=== INFORMATION PROVIDED ===
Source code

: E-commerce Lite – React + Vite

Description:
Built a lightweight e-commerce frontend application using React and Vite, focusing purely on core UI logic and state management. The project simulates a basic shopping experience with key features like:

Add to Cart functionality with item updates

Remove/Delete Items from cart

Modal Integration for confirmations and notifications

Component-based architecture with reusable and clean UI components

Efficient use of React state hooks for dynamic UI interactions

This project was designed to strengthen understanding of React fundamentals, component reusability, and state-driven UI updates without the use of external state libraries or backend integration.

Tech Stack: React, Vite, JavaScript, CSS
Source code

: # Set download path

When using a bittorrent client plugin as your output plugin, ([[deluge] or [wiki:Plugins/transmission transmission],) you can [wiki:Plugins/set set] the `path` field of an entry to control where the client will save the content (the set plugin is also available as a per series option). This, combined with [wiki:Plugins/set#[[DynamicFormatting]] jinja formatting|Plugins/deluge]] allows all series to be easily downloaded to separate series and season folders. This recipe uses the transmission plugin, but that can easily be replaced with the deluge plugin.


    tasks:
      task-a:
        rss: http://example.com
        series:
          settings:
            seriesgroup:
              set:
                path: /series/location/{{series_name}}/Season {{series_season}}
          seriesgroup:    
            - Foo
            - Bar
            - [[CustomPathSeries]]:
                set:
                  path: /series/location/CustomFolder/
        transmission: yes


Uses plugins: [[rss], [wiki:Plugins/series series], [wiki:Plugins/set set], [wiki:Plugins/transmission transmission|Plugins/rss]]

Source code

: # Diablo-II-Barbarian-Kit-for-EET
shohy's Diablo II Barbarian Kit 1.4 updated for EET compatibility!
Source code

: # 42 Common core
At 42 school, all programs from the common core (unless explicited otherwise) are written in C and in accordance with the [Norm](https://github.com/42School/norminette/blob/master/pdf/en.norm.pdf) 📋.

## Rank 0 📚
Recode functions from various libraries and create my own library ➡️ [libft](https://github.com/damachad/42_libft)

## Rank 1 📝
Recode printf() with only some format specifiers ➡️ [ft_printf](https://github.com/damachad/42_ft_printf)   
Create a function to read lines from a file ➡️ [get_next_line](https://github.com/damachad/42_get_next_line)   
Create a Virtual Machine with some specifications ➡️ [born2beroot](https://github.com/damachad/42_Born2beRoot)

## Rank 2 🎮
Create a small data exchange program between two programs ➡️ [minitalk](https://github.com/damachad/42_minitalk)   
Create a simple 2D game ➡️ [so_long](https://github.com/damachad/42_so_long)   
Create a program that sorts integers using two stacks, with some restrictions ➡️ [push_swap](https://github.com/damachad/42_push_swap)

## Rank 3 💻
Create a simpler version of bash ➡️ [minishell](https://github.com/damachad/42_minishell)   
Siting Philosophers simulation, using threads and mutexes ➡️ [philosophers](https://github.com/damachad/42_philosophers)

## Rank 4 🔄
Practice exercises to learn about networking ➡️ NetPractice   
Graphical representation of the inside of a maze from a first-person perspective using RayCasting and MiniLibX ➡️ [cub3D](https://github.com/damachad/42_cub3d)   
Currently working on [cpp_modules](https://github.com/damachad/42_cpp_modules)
===
DESCRIPTION OF THE TASK: The lines to return run from the one containing "Create a small" through the last line of the records above. Give them exactly and include nothing more.

TASK OUTPUT:
Create a small data exchange program between two programs ➡️ [minitalk](https://github.com/damachad/42_minitalk)   
Create a simple 2D game ➡️ [so_long](https://github.com/damachad/42_so_long)   
Create a program that sorts integers using two stacks, with some restrictions ➡️ [push_swap](https://github.com/damachad/42_push_swap)

## Rank 3 💻
Create a simpler version of bash ➡️ [minishell](https://github.com/damachad/42_minishell)   
Siting Philosophers simulation, using threads and mutexes ➡️ [philosophers](https://github.com/damachad/42_philosophers)

## Rank 4 🔄
Practice exercises to learn about networking ➡️ NetPractice   
Graphical representation of the inside of a maze from a first-person perspective using RayCasting and MiniLibX ➡️ [cub3D](https://github.com/damachad/42_cub3d)   
Currently working on [cpp_modules](https://github.com/damachad/42_cpp_modules)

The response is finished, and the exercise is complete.